◆ **PROBLEM DETAILS**: From the entries below, output the line with "This project explores" and each following line up to and including the line with "1. Divide the data according to sports.", exactly as written.

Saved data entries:
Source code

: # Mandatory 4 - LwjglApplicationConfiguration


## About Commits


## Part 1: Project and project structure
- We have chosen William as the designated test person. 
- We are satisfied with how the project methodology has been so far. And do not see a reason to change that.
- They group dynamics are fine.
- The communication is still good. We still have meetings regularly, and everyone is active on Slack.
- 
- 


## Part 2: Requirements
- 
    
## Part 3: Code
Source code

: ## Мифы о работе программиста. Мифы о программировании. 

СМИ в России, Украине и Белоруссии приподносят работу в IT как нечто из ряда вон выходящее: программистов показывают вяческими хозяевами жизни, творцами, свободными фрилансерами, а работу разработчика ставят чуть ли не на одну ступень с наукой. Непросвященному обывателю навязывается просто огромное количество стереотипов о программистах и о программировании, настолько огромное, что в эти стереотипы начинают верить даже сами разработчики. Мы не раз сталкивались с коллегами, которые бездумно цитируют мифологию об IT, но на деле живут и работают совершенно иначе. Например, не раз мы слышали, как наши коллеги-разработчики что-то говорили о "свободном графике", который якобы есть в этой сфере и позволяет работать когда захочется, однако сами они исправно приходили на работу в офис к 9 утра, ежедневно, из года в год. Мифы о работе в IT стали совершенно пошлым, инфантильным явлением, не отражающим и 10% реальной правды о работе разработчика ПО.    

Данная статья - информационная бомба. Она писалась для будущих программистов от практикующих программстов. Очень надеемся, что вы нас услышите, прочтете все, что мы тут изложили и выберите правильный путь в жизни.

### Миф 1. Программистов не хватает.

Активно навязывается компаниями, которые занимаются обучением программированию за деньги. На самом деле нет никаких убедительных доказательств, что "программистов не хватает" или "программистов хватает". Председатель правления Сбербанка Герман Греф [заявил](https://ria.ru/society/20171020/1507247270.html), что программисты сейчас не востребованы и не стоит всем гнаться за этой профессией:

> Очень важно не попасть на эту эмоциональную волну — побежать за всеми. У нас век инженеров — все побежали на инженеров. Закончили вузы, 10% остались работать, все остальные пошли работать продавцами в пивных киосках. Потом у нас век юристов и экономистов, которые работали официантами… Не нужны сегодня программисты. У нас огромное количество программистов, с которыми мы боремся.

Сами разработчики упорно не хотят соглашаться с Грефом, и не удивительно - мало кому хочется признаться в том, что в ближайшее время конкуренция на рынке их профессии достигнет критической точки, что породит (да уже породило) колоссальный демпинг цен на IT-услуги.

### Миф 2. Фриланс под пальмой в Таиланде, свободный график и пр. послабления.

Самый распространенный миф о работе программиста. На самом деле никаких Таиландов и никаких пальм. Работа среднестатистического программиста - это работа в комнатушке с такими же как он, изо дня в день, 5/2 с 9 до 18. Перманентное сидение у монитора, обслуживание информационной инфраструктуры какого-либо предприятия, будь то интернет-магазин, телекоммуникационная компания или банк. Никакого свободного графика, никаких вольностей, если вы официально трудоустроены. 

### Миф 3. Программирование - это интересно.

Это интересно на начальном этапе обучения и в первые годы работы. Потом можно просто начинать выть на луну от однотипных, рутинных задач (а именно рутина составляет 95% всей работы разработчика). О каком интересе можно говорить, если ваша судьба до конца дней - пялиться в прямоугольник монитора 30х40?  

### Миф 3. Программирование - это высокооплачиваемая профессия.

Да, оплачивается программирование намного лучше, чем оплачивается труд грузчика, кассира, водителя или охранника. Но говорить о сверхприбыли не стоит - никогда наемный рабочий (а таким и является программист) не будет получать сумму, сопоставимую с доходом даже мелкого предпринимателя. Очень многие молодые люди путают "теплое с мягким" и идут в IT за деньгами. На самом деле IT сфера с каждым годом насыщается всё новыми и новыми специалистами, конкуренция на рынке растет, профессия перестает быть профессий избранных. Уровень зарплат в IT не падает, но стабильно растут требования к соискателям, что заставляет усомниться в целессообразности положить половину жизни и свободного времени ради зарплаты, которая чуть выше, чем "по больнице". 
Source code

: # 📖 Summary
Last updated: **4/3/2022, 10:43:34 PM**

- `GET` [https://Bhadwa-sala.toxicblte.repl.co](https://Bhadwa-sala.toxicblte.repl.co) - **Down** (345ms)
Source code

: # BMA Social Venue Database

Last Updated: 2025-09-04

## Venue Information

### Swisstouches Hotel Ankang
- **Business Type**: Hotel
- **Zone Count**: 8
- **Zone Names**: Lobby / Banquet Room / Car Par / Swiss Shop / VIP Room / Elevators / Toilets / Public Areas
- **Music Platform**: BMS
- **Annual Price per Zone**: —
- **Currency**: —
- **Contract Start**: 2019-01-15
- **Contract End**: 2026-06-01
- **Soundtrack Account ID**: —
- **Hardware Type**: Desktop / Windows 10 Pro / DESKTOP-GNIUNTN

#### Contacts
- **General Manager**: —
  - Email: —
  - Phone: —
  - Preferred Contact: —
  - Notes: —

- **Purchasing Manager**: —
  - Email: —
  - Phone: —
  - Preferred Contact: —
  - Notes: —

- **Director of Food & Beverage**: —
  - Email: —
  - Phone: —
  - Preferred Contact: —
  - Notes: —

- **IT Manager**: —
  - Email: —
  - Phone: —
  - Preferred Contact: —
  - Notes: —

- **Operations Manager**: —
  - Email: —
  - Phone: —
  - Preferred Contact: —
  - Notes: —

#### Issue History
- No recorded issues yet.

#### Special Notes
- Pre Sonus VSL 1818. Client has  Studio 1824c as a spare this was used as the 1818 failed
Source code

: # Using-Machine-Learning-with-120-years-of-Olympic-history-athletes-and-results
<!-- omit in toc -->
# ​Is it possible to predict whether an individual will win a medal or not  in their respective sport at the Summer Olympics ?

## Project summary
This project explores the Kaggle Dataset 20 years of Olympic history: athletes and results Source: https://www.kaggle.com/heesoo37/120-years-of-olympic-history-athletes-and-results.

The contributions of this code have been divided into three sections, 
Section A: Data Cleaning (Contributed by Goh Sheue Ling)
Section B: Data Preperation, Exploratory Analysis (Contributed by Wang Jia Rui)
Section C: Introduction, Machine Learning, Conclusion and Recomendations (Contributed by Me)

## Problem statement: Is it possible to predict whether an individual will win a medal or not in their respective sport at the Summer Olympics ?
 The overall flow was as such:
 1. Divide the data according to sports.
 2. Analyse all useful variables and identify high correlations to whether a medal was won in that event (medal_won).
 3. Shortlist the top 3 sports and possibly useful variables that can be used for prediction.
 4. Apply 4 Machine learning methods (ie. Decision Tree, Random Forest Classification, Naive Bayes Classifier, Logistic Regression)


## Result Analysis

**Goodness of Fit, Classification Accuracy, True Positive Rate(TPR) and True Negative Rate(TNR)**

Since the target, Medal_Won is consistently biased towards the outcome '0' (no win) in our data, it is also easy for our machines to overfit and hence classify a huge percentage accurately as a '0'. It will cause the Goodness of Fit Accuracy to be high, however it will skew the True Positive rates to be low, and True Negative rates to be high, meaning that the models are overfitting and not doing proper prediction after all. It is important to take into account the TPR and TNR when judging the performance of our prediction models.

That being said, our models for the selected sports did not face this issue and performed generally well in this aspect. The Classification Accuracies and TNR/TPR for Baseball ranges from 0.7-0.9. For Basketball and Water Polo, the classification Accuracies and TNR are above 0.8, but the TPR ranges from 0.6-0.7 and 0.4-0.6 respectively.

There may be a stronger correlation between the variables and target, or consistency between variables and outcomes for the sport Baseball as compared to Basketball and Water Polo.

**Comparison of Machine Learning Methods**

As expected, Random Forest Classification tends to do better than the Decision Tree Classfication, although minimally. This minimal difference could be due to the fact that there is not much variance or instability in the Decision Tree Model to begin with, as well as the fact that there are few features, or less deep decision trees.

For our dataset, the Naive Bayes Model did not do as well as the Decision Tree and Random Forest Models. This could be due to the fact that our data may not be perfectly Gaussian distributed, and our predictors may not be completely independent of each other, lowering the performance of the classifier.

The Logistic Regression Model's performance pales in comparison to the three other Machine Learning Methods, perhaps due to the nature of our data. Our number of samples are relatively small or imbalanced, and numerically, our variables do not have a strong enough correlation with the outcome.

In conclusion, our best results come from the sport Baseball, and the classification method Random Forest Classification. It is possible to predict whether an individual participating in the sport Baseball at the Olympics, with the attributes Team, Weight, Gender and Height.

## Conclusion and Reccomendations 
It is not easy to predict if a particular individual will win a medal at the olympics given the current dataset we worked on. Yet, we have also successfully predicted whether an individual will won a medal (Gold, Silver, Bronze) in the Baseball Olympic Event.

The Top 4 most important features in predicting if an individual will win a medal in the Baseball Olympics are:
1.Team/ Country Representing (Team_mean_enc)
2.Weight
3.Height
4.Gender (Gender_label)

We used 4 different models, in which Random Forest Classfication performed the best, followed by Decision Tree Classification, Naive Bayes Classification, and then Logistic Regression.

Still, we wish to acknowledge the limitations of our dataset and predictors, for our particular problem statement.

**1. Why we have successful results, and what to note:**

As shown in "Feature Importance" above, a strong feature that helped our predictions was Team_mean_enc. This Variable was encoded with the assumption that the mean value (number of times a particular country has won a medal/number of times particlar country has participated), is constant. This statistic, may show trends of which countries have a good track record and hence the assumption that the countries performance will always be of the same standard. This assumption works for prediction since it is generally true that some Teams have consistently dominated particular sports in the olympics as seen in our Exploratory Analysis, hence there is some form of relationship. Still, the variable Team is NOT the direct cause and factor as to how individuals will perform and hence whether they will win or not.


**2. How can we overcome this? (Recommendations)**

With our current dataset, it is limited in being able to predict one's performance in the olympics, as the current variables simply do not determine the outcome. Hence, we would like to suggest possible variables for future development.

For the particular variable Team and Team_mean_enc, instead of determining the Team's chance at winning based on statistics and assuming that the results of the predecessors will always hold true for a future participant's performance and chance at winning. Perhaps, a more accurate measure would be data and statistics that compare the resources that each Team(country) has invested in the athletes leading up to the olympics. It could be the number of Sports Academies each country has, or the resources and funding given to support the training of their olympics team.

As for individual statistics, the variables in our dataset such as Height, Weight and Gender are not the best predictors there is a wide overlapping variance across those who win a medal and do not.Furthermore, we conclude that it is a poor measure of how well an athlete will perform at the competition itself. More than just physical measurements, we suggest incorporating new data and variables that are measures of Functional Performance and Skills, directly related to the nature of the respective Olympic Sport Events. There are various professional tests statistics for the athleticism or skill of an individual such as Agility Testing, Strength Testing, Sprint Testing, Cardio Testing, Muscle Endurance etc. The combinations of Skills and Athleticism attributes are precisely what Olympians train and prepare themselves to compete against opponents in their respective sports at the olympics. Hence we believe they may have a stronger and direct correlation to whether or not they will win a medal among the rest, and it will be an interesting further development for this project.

◆ **RESULT BELOW**:
This project explores the Kaggle Dataset 20 years of Olympic history: athletes and results Source: https://www.kaggle.com/heesoo37/120-years-of-olympic-history-athletes-and-results.

The contributions of this code have been divided into three sections, 
Section A: Data Cleaning (Contributed by Goh Sheue Ling)
Section B: Data Preperation, Exploratory Analysis (Contributed by Wang Jia Rui)
Section C: Introduction, Machine Learning, Conclusion and Recomendations (Contributed by Me)

## Problem statement: Is it possible to predict whether an individual will win a medal or not in their respective sport at the Summer Olympics ?
 The overall flow was as such:
 1. Divide the data according to sports.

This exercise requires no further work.